If all of this sounds like one overstuffed evening, it is. Director Liman and writer John August are determined to cram every moment of "Go" with as much rapture and mayhem as possible -- without having anyone or anything emerge as too over-the-top. Being in their hands is like landing in Santa's lap -- it's a little strange and, at times, disturbing, but you know nobody's going to hurt you. Liman's energy is
inexhaustible, and he manages to stage elaborate fiascoes without making "Go" look overly "Lethal Weapon, Part 17."

In between car crashes and characters shrieking at each other (the film's title is repeated often by desperate characters peeling out of impossible
situations), the director inserts some small, witty moments of odd couplings and strange fantasies that tickle in all the right places. It's in those elusive bursts that everything almost comes together. As in "Swingers," there's a dizzying, stop-you-in-your-tracks dance sequence -- although this one takes place partly in a produce aisle and entirely in the tripped-out imagination of a minor character. There are also weirdly satisfying moments of bickering, exasperated glances and stolen kisses.

The film becomes less interesting when it apes the massively overplayed affable-hoodlum genre (most recently and successfully demonstrated in "Lock, Stock and Two Smoking Barrels"). Ronna, Simon, Adam and Zack are way out of their depths, but the gods must love amateurs, because they keep bobbing up for air just in the nick of time. And we need another petty-criminals-in-hot-water caper about as much as we need to be told "Family Circus" sucks -- which, by the way, someone in the film tells us, at length.

But if the premise of the film lacks imagination, the cast doesn't. Desmond Askew, as an impish everyman Brit gorging himself at the buffet of Yankee overindulgence, sports such a wicked look of pleasure -- even when he's being shot at -- that he seems to have sprung straight from hell's junior division. Jay Mohr, who has a tendency to overplay in characters that are underwritten, is surprisingly appealing here, in no small part because most of the time he's trying desperately to keep a straight face in order to save his neck. And Sarah Polley, an actress with the biggest eyes and spindliest legs this side of a Keane painting, has a deadpan delivery and a tough Teflon sheen that makes her the most watchable thing in "Go." She's the slightly crazy friend we've all had -- the delicate flower who plunges boldly into danger and winds up surprising everybody. The rest of the players are, by and large, equally adept. If only they had more moments to interact with each other and fewer to dream up half-baked plans for sticking it to the suckers.

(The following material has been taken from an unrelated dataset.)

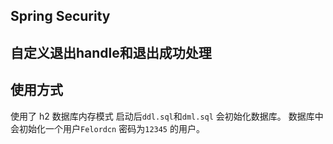 ## Spring Security

## 自定义退出handle和退出成功处理
 
## 使用方式

使用了 h2 数据库内存模式  启动后`ddl.sql`和`dml.sql` 会初始化数据库。 数据库中会初始化一个用户`Felordcn` 密码为`12345` 的用户。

After a shooting in a strip club goes awry, a disgusted older character laments that in days gone by, you succeeded by being better than the person in front of you. Now, he observes, you get ahead by being slightly less incompetent than the guy on top. It's not the most encouraging sentiment ever expressed, but it's one the filmmakers anxiously espouse. The secret to getting by, it seems, is to find someone dumber than yourself you can exploit -- and it's rarely that challenging a search. That "one born every minute" premise injects a smug dose of superiority into an otherwise genial adventure, and betrays a cynical lack of imagination. "Go" doesn't know quite what it wants to be -- it's too good-natured to be a true crime story and too "edgy" to be a straightforward comedy. Liman's buoyant direction is almost enough to make one forgive the film its heavily appropriated plot (including its groaner of a punchline). The elusive script fit for Liman's talents has got to be out there somewhere -- this is, after all, the land of opportunity.